Unless you’ve been living under a rock for the last few weeks, you’ve most likely been inundated with all kinds of new stories and finger-pointing social media diatribes about Texas’ shocking grid failure as temperatures dropped below freezing across the Lone Star State earlier this month. And, adding insult to injury, after coping with rolling blackouts and a plague of burst pipes during the harsh winter storm, some residents were hit with power bills big enough to bankrupt them--in some cases over $15,000.
As these disastrous (and in some cases deadly) developments unfolded, there was no shortage of accusations and blame games to go around, with different factions (mistakenly) pointing to frozen wind turbines while others blamed the state’s uniquely deregulated power grid. Now, as Texas lawmakers launch an investigation into the source of the energy system failures, state regulators have also come under fire amidst a general atmosphere of “finger pointing and blame shifting” at the unfolding legislative hearings.
While the outages came as a shock to Texans, as well as to the rest of the world watching the news unfold on their various screens, the elements that came together in a perfect storm (so to speak) to cause the systemwide failures have been in place for years, and in some cases, decades. Texas’ unique utilities market has been blazing its own trail for a long time now, having begun its course towards energy independence in 1999, but it’s only when something goes wrong that these kinds of innovations (or “the nation’s most extensive experiment in electrical deregulation” according to the New York Times) come under scrutiny.
Texas is in a unique position to run its own grid however it sees fit, as 90 percent of the state’s energy is produced on its very own grid. And the state has seen fit to run that grid with very, very little regulation, “handing control of the state’s entire electricity delivery system to a market-based patchwork of private generators, transmission companies and energy retailers” as the New York Times reported last week.
This decision was not a sinister and sneaky back-room deal; it was widely publicized and supported in equal measure by constituents and industry leaders alike. “Competition in the electric industry will benefit Texans by reducing monthly rates and offering consumers more choices about the power they use,” then- Texas-governor George W. Bush was quoted when he became a signatory on the 1999 deregulation legislation.
But while Texans were promised cheap electricity in exchange for rallying around grid deregulation, that simply never came to fruition. Since long, long before the $15,000 one-month utility bills, Texans have been paying a premium for the very same energy they were promised to receive at a discounted rate. A deregulated power grid is particularly vulnerable to the ebbs and flows of the market, and nearly 60% of Texans now buy their electricity from a retail power company at a market-based rate instead of a local utility. A recent Wall Street Journal analysis based on nationwide data from the U.S. Energy Information Administration revealed that not only have Texans not received the lower power bills they were expecting, on the whole they’ve paid more than other U.S. consumers--a lot more. “Customers of that deregulated energy market have paid a total of $28 billon more for their power since 2004 than they would have paid if they’d been covered by the state’s traditional utilities,” Earther reported this week.

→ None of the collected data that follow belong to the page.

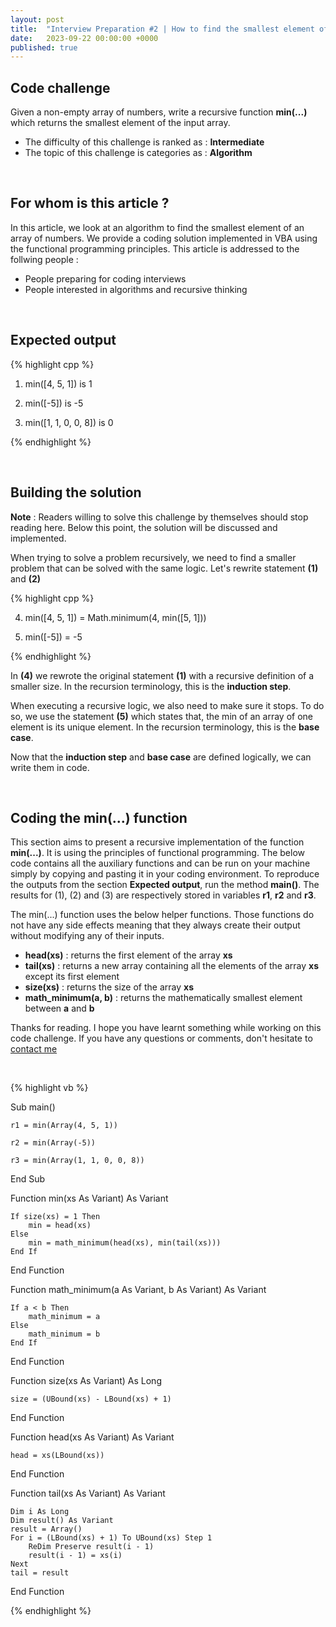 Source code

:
```yaml
---
layout: post
title:  "Interview Preparation #2 | How to find the smallest element of an array ?"
date:   2023-09-22 00:00:00 +0000
published: true
---
```


## Code challenge

Given a non-empty array of numbers, write a recursive function **min(...)** which returns the smallest element of the input array.

- The difficulty of this challenge is ranked as : **Intermediate**
- The topic of this challenge is categories as : **Algorithm**

<br/>

## For whom is this article ?

In this article, we look at an algorithm to find the smallest element of an array of numbers. We provide a coding solution implemented in VBA using the functional programming principles. This article is addressed to the follwing people :

- People preparing for coding interviews
- People interested in algorithms and recursive thinking

<br/>

## Expected output

{% highlight cpp %}

1) min([4, 5, 1]) is 1

2) min([-5]) is -5

3) min([1, 1, 0, 0, 8]) is 0

{% endhighlight %}

<br/>

## Building the solution

**Note** : Readers willing to solve this challenge by themselves should stop reading here. Below this point, the solution will be discussed and implemented.

When trying to solve a problem recursively, we need to find a smaller problem that can be solved with the same logic. Let's rewrite statement **(1)** and **(2)**

{% highlight cpp %}

4) min([4, 5, 1]) = Math.minimum(4, min([5, 1]))

5) min([-5]) = -5

{% endhighlight %}

In **(4)** we rewrote the original statement **(1)** with a recursive definition of a smaller size. In the recursion terminology, this is the **induction step**. 

When executing a recursive logic, we also need to make sure it stops. To do so, we use the statement **(5)** which states that, the min of an array of one element is its unique element. In the recursion terminology, this is the **base case**. 

Now that the **induction step** and **base case** are defined logically, we can write them in code.

<br/>

## Coding the min(...) function

This section aims to present a recursive implementation of the function **min(...)**. It is using the principles of functional programming. The below code contains all the auxiliary functions and can be run on your machine simply by copying and pasting it in your coding environment. To reproduce the outputs from the section **Expected output**, run the method **main()**. The results for (1), (2) and (3) are respectively stored in variables **r1**, **r2** and **r3**.

The min(...) function uses the below helper functions. Those functions do not have any side effects meaning that they always create their output without modifying any of their inputs. 
- **head(xs)** : returns the first element of the array **xs**
- **tail(xs)** : returns a new array containing all the elements of the array **xs** except its first element
- **size(xs)** : returns the size of the array **xs**
- **math_minimum(a, b)** : returns the mathematically smallest element between **a** and **b**

Thanks for reading. I hope you have learnt something while working on this code challenge. If you have any questions or comments, don't hesitate to <a href="mailto:hello@assadnavi.ch">contact me</a>

<br/>

{% highlight vb %}

Sub main()

    r1 = min(Array(4, 5, 1))

    r2 = min(Array(-5))

    r3 = min(Array(1, 1, 0, 0, 8))

End Sub

Function min(xs As Variant) As Variant

    If size(xs) = 1 Then   
        min = head(xs)
    Else                    
        min = math_minimum(head(xs), min(tail(xs)))
    End If

End Function

Function math_minimum(a As Variant, b As Variant) As Variant

    If a < b Then
        math_minimum = a
    Else
        math_minimum = b
    End If

End Function

Function size(xs As Variant) As Long

    size = (UBound(xs) - LBound(xs) + 1)

End Function

Function head(xs As Variant) As Variant

    head = xs(LBound(xs))

End Function

Function tail(xs As Variant) As Variant

    Dim i As Long
    Dim result() As Variant
    result = Array()
    For i = (LBound(xs) + 1) To UBound(xs) Step 1
        ReDim Preserve result(i - 1)
        result(i - 1) = xs(i)
    Next
    tail = result
    
End Function

{% endhighlight %}
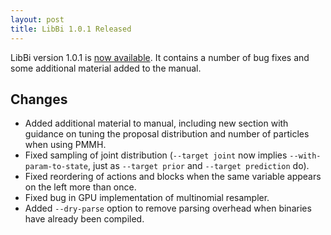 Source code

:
 ```yaml
---
layout: post
title: LibBi 1.0.1 Released
---
```


LibBi version 1.0.1 is [now available](https://github.com/libbi/LibBi/archive/1.0.1.tar.gz). It contains a number of bug fixes and
some additional material added to the manual.

Changes
-------

* Added additional material to manual, including new section with guidance on
  tuning the proposal distribution and number of particles when using PMMH.
* Fixed sampling of joint distribution (`--target joint` now implies
  `--with-param-to-state`, just as `--target prior` and `--target prediction`
  do).
* Fixed reordering of actions and blocks when the same variable appears on
  the left more than once.
* Fixed bug in GPU implementation of multinomial resampler.
* Added `--dry-parse` option to remove parsing overhead when binaries have
  already been compiled.
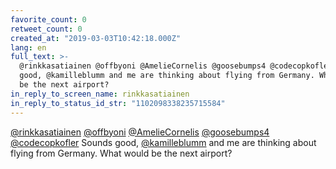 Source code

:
 ```yaml
---
favorite_count: 0
retweet_count: 0
created_at: "2019-03-03T10:42:18.000Z"
lang: en
full_text: >-
  @rinkkasatiainen @offbyoni @AmelieCornelis @goosebumps4 @codecopkofler Sounds
  good, @kamilleblumm and me are thinking about flying from Germany. What would
  be the next airport?
in_reply_to_screen_name: rinkkasatiainen
in_reply_to_status_id_str: "1102098338235715584"
---
```


[@rinkkasatiainen](https://twitter.com/rinkkasatiainen)
[@offbyoni](https://twitter.com/offbyoni)
[@AmelieCornelis](https://twitter.com/AmelieCornelis)
[@goosebumps4](https://twitter.com/goosebumps4)
[@codecopkofler](https://twitter.com/codecopkofler) Sounds good,
[@kamilleblumm](https://twitter.com/kamilleblumm) and me are thinking about
flying from Germany. What would be the next airport?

While the slow trickle of money of of Texans’ pockets over the last 17 years is newsworthy, considering that deregulation was sold to the public to do the exact opposite, it’s entirely likely that the system would have charged on unchanged without the massive and scandalous grid failures cause by this months storms--although with changing weather patterns this kind of catastrophic climate event was coming sooner or later. But in the wake of the devastating outages, the U.S. and Texas energy industries are already changing in response as power companies bail on deregulated grids. “Investors prefer steady dividends from regulated utilities over erratic profits in the freewheeling American power production industry,” the Financial Times reported this week.
While there are certainly still plenty of benefits to deregulation--incentivizing innovation and pricing out coal plants are just two examples--this months events show that those benefits no longer outweigh the risks for many Texan power producers and consumers.